## DATA PROVIDED
<<<<

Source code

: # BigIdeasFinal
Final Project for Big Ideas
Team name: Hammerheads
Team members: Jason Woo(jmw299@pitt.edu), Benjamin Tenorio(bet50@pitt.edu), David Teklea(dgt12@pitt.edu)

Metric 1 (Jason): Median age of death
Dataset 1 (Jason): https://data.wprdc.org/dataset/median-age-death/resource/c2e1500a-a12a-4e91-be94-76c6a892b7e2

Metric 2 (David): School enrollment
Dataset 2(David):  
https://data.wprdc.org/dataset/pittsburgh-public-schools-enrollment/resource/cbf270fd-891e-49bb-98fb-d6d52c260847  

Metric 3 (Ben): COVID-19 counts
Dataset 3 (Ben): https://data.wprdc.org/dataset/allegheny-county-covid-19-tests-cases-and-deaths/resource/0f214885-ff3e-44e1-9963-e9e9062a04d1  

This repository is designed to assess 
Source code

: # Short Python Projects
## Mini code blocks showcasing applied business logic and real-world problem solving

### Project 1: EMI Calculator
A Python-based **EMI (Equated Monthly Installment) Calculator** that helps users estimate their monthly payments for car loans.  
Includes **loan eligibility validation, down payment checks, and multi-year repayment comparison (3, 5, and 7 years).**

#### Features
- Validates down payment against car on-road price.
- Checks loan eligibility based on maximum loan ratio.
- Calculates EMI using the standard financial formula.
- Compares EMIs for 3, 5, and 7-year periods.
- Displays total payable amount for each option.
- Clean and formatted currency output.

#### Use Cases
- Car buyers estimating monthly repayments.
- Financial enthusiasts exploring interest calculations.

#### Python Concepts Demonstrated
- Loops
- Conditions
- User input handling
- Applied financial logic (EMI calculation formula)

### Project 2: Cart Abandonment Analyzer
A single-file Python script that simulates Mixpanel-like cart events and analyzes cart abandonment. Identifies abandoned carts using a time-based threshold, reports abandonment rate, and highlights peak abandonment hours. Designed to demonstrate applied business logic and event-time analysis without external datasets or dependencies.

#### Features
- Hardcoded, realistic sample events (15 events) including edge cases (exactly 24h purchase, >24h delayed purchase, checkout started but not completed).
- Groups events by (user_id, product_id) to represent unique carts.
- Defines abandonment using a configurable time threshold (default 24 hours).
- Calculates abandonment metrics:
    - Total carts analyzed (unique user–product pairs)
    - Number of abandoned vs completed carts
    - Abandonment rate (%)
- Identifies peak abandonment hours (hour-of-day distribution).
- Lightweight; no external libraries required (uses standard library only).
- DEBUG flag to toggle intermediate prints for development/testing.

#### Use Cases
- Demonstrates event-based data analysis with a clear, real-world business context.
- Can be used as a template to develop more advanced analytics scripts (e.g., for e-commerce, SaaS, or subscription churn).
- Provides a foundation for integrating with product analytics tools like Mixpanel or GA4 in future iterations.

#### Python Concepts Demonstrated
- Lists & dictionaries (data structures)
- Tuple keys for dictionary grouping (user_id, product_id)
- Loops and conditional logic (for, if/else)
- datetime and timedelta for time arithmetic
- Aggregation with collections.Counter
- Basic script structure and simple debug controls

>>>>
<<<<

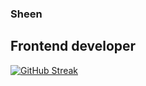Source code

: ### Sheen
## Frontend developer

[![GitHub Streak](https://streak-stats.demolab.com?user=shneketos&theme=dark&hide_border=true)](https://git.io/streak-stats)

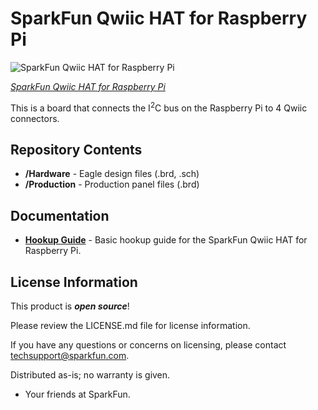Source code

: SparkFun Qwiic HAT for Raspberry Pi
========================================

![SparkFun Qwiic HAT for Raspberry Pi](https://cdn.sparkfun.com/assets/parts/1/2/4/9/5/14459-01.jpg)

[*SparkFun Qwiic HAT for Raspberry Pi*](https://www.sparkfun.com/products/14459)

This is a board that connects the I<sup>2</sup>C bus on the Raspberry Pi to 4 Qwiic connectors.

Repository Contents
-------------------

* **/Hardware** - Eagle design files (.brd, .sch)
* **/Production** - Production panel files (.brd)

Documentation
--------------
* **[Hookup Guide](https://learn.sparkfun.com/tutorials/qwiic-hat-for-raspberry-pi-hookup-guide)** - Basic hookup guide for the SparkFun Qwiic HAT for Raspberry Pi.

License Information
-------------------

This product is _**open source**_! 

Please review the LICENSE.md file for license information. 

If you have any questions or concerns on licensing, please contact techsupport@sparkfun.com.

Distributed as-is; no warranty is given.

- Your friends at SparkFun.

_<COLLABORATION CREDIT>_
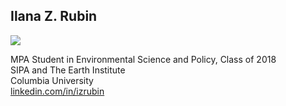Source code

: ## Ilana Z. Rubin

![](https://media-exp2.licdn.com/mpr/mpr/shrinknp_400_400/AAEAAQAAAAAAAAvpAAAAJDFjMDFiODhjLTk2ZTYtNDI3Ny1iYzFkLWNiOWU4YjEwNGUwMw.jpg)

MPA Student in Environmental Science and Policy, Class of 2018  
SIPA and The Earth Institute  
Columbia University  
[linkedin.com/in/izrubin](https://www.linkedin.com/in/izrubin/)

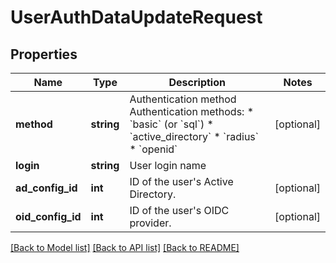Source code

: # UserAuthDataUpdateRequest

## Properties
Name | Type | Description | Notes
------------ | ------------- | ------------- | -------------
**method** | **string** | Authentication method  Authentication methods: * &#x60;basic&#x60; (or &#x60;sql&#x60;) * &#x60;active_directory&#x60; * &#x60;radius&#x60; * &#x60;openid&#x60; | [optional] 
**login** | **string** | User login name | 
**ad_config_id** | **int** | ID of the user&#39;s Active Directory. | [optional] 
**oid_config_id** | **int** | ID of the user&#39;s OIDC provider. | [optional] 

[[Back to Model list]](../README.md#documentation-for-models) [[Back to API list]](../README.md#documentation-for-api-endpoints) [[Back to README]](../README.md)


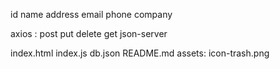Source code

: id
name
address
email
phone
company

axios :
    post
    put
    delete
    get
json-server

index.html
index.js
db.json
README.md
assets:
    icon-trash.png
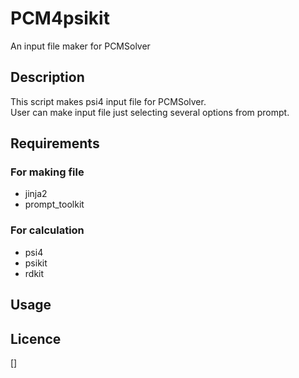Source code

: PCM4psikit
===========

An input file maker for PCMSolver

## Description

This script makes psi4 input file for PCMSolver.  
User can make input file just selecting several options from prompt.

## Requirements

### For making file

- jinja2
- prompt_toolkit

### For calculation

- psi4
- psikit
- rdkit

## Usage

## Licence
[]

>>>>
<<<<

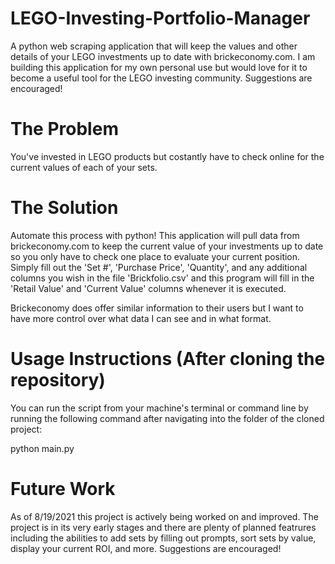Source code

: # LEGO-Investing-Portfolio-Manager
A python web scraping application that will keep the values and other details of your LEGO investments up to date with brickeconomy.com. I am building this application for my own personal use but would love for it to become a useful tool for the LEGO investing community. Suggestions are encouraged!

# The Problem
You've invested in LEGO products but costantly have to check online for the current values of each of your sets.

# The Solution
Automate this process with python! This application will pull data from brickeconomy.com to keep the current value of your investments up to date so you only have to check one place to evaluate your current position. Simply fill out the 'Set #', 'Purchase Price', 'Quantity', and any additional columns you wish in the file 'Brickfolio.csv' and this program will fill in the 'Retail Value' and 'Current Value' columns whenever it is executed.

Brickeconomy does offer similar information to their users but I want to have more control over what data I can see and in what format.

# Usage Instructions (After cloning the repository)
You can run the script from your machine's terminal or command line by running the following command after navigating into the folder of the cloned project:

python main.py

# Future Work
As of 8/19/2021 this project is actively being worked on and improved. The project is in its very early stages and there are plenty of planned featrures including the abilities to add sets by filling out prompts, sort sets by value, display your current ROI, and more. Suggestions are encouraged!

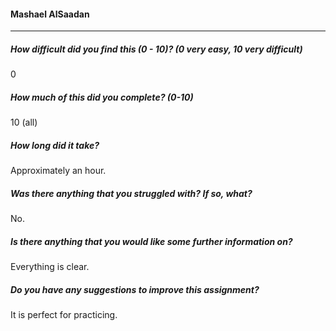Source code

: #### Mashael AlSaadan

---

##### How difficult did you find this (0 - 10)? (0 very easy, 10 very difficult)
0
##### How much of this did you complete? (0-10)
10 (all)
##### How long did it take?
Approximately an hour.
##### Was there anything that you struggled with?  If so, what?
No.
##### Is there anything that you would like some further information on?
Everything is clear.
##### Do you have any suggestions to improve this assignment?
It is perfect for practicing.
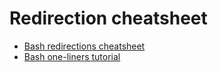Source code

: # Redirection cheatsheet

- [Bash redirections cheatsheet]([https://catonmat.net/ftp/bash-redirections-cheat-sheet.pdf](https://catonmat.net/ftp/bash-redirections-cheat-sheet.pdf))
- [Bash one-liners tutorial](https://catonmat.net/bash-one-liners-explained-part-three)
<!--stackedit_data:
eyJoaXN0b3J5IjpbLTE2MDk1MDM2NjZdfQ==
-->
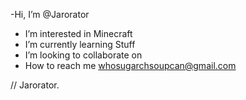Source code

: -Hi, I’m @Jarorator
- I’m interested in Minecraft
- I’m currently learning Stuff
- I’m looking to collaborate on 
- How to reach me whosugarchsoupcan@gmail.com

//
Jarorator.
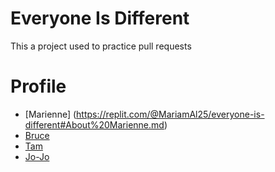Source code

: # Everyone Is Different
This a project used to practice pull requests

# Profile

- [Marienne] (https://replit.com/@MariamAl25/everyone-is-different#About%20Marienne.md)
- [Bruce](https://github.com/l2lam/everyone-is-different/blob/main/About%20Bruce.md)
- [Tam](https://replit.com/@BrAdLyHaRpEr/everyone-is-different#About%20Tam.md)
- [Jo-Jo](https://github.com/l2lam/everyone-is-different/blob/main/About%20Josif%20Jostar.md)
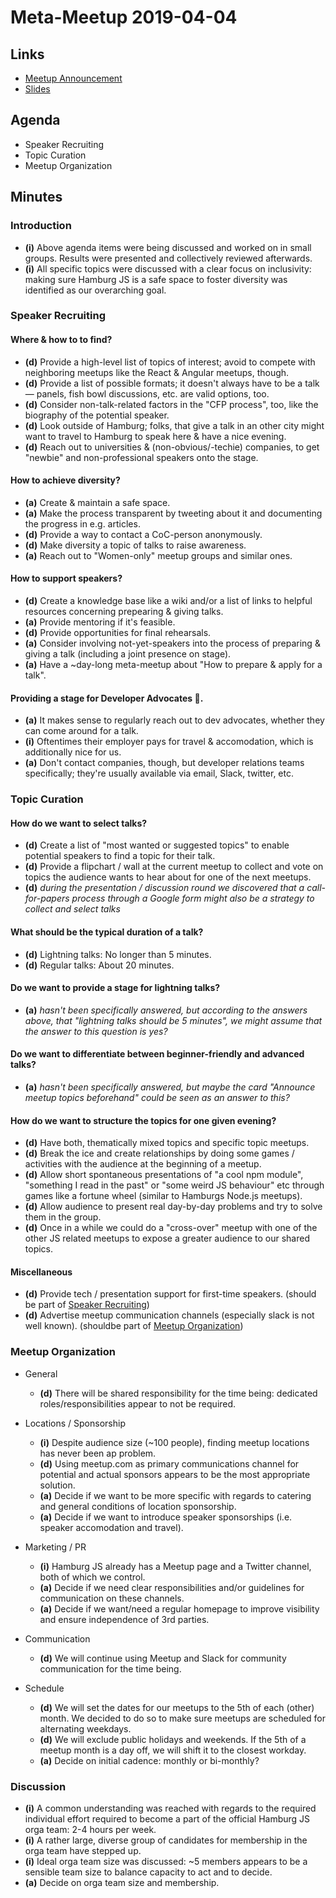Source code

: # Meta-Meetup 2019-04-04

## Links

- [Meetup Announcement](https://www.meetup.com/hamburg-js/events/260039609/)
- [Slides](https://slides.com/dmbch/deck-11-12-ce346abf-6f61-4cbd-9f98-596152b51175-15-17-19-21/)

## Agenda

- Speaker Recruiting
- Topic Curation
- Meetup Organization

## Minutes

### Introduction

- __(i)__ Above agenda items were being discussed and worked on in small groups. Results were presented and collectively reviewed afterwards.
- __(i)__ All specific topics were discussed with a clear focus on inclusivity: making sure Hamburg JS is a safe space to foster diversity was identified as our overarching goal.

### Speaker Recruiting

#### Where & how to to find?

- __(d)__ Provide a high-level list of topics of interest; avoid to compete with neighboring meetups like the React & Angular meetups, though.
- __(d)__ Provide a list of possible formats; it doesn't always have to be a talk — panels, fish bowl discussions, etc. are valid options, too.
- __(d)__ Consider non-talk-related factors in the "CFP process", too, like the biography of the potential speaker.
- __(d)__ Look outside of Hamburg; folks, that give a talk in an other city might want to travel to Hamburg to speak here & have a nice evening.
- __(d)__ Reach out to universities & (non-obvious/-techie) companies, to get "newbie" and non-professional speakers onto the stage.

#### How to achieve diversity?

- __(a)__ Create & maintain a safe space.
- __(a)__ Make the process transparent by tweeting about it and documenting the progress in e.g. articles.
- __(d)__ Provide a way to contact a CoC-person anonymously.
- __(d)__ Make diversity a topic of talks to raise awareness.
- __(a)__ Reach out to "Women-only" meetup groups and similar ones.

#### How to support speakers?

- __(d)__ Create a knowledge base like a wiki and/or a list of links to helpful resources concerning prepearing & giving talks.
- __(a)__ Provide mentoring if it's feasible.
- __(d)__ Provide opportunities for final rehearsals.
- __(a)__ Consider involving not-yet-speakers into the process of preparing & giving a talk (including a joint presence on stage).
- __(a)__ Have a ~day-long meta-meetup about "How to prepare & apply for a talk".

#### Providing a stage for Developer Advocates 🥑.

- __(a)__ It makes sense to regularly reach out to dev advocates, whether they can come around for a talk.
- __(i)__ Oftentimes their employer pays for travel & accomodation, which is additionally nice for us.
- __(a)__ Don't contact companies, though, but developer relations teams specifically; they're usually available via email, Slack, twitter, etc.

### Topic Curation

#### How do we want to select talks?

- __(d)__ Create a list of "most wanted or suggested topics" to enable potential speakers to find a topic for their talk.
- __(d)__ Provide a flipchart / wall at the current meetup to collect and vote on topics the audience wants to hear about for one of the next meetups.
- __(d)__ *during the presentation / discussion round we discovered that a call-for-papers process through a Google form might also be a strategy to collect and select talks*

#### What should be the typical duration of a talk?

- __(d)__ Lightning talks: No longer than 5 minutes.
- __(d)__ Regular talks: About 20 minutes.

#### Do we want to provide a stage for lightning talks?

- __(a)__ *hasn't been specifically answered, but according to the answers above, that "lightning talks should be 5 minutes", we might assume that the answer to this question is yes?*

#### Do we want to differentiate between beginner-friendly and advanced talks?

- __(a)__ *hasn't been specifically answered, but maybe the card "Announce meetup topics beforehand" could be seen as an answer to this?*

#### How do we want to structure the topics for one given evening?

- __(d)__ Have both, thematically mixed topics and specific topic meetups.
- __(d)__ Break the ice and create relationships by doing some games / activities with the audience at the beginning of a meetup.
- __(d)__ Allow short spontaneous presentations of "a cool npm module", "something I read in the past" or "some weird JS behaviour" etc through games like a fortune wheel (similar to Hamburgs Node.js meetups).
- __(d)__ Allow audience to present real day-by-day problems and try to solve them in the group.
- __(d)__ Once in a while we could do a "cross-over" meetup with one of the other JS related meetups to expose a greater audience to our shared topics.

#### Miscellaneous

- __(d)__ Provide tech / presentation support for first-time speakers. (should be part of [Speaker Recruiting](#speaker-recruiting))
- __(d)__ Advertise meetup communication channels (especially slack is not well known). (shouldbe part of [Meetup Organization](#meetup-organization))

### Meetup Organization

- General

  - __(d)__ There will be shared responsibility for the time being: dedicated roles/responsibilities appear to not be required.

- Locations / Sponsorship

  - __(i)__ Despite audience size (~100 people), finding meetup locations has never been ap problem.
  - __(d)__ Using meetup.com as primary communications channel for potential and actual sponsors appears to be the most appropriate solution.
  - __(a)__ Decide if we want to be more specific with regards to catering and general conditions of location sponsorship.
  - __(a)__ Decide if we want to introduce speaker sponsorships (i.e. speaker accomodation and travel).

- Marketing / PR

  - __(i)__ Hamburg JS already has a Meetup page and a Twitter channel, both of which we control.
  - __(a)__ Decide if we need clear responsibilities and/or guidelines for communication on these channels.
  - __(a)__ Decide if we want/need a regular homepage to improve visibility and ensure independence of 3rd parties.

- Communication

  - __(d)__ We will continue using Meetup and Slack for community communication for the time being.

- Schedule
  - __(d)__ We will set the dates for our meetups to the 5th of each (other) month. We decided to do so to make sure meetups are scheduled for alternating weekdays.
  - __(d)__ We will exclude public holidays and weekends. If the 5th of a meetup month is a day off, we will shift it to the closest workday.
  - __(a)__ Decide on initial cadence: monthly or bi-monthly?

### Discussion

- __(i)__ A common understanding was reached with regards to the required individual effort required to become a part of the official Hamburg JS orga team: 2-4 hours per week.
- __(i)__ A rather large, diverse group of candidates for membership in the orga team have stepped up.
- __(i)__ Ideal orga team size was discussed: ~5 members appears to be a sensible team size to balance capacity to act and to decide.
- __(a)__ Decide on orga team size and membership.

>>>>

## WORK REQUEST
Output exactly the lines above, from the line with "Brickeconomy does offer" to the line with "Approximately an hour.", both included; skip the pictures.

## THE COMPLETED TASK
Brickeconomy does offer similar information to their users but I want to have more control over what data I can see and in what format.

# Usage Instructions (After cloning the repository)
You can run the script from your machine's terminal or command line by running the following command after navigating into the folder of the cloned project:

python main.py

# Future Work
As of 8/19/2021 this project is actively being worked on and improved. The project is in its very early stages and there are plenty of planned featrures including the abilities to add sets by filling out prompts, sort sets by value, display your current ROI, and more. Suggestions are encouraged!

Source code

: #### Mashael AlSaadan

---

##### How difficult did you find this (0 - 10)? (0 very easy, 10 very difficult)
0
##### How much of this did you complete? (0-10)
10 (all)
##### How long did it take?
Approximately an hour.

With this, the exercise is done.